(Plain-text document sources)

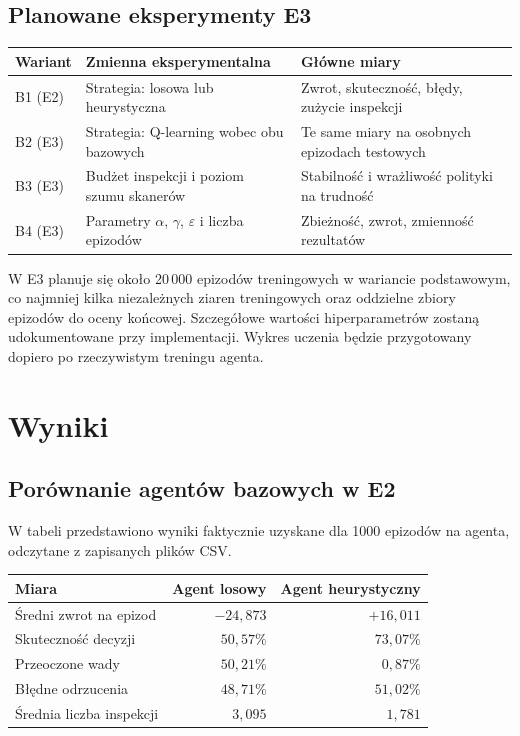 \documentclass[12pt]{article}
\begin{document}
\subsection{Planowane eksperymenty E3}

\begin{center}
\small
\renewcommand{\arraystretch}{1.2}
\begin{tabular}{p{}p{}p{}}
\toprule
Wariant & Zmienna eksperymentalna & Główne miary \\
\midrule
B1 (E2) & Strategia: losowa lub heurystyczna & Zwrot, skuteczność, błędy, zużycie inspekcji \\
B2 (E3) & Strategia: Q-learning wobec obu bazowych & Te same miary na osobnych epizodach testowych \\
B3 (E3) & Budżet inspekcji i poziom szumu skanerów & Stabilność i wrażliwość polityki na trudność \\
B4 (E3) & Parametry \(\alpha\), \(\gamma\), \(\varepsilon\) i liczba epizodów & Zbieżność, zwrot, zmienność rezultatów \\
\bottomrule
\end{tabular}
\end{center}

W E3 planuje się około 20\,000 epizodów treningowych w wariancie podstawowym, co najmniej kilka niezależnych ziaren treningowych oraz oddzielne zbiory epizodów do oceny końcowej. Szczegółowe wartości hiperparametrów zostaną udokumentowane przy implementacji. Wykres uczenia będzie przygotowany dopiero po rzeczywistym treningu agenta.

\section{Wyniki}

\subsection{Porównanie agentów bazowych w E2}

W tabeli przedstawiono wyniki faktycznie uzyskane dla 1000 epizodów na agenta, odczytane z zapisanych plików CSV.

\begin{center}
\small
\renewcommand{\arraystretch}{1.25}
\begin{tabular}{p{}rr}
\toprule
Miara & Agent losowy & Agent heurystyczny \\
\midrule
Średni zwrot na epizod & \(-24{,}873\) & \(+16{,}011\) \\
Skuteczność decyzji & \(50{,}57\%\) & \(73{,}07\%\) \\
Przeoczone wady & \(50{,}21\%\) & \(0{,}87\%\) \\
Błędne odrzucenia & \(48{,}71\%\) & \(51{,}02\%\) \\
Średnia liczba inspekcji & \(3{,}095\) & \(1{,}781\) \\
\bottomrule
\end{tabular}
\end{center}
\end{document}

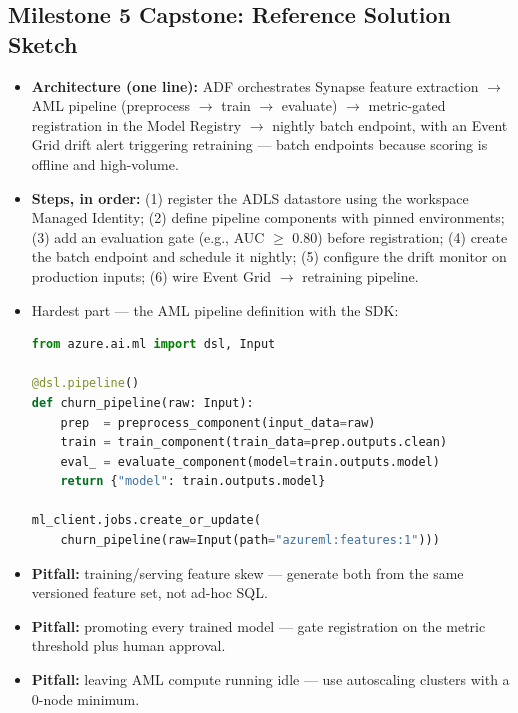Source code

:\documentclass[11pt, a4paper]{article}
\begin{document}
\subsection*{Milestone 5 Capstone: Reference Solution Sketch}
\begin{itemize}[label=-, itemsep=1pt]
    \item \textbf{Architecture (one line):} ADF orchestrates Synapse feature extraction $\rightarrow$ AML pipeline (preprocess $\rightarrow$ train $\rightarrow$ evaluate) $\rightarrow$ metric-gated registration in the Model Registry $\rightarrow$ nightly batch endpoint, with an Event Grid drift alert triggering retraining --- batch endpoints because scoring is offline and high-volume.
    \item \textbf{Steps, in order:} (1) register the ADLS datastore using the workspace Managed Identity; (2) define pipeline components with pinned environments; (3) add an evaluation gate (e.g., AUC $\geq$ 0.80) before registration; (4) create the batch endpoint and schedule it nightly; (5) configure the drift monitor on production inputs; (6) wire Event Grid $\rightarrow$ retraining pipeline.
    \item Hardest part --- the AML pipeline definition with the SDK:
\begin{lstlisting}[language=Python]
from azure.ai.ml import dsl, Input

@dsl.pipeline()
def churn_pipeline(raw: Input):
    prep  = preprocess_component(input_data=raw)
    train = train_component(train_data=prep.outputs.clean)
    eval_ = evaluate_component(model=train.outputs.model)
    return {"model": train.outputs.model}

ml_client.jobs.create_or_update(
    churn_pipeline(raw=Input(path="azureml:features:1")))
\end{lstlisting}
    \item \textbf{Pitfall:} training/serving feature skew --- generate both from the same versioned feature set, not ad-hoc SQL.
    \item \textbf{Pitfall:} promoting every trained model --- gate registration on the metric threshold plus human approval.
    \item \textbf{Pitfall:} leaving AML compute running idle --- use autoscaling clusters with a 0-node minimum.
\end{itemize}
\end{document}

- **Work request**: The answer must be a single number: the count of lines in the entries above that contain "lstlisting".

- **Answer for the task**: 2